Without changing a single word, write out every entry.

> [The records]

* * *

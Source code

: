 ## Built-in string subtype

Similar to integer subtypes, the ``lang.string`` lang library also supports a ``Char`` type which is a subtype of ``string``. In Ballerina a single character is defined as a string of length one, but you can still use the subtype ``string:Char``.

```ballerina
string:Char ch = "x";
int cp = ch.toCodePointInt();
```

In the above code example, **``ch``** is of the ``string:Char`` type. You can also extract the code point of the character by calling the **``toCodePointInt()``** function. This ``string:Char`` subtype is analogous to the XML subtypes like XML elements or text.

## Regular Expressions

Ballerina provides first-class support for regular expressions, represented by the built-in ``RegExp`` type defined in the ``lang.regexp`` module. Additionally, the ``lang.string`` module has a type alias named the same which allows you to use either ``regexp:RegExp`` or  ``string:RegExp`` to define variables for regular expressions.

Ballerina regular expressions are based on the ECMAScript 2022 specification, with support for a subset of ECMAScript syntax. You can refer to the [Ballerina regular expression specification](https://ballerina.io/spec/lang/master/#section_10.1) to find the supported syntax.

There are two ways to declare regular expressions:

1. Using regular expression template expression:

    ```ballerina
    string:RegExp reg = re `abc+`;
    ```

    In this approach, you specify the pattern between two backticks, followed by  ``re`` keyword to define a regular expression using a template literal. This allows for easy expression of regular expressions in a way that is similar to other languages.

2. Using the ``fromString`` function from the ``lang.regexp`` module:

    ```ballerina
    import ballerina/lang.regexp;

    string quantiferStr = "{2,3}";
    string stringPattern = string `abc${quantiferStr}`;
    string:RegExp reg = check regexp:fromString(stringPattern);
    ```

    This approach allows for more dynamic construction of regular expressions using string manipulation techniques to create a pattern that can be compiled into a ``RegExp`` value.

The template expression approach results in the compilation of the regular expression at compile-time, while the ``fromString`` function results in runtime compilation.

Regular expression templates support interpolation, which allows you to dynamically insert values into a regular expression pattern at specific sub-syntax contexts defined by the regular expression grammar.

* * *

> [Result of the task]
Source code

: ## Built-in string subtype

Similar to integer subtypes, the ``lang.string`` lang library also supports a ``Char`` type which is a subtype of ``string``. In Ballerina a single character is defined as a string of length one, but you can still use the subtype ``string:Char``.

```ballerina
string:Char ch = "x";
int cp = ch.toCodePointInt();
```

In the above code example, **``ch``** is of the ``string:Char`` type. You can also extract the code point of the character by calling the **``toCodePointInt()``** function. This ``string:Char`` subtype is analogous to the XML subtypes like XML elements or text.

## Regular Expressions

Ballerina provides first-class support for regular expressions, represented by the built-in ``RegExp`` type defined in the ``lang.regexp`` module. Additionally, the ``lang.string`` module has a type alias named the same which allows you to use either ``regexp:RegExp`` or  ``string:RegExp`` to define variables for regular expressions.

Ballerina regular expressions are based on the ECMAScript 2022 specification, with support for a subset of ECMAScript syntax. You can refer to the [Ballerina regular expression specification](https://ballerina.io/spec/lang/master/#section_10.1) to find the supported syntax.

There are two ways to declare regular expressions:

1. Using regular expression template expression:

    ```ballerina
    string:RegExp reg = re `abc+`;
    ```

    In this approach, you specify the pattern between two backticks, followed by  ``re`` keyword to define a regular expression using a template literal. This allows for easy expression of regular expressions in a way that is similar to other languages.

2. Using the ``fromString`` function from the ``lang.regexp`` module:

    ```ballerina
    import ballerina/lang.regexp;

    string quantiferStr = "{2,3}";
    string stringPattern = string `abc${quantiferStr}`;
    string:RegExp reg = check regexp:fromString(stringPattern);
    ```

    This approach allows for more dynamic construction of regular expressions using string manipulation techniques to create a pattern that can be compiled into a ``RegExp`` value.

The template expression approach results in the compilation of the regular expression at compile-time, while the ``fromString`` function results in runtime compilation.

Regular expression templates support interpolation, which allows you to dynamically insert values into a regular expression pattern at specific sub-syntax contexts defined by the regular expression grammar.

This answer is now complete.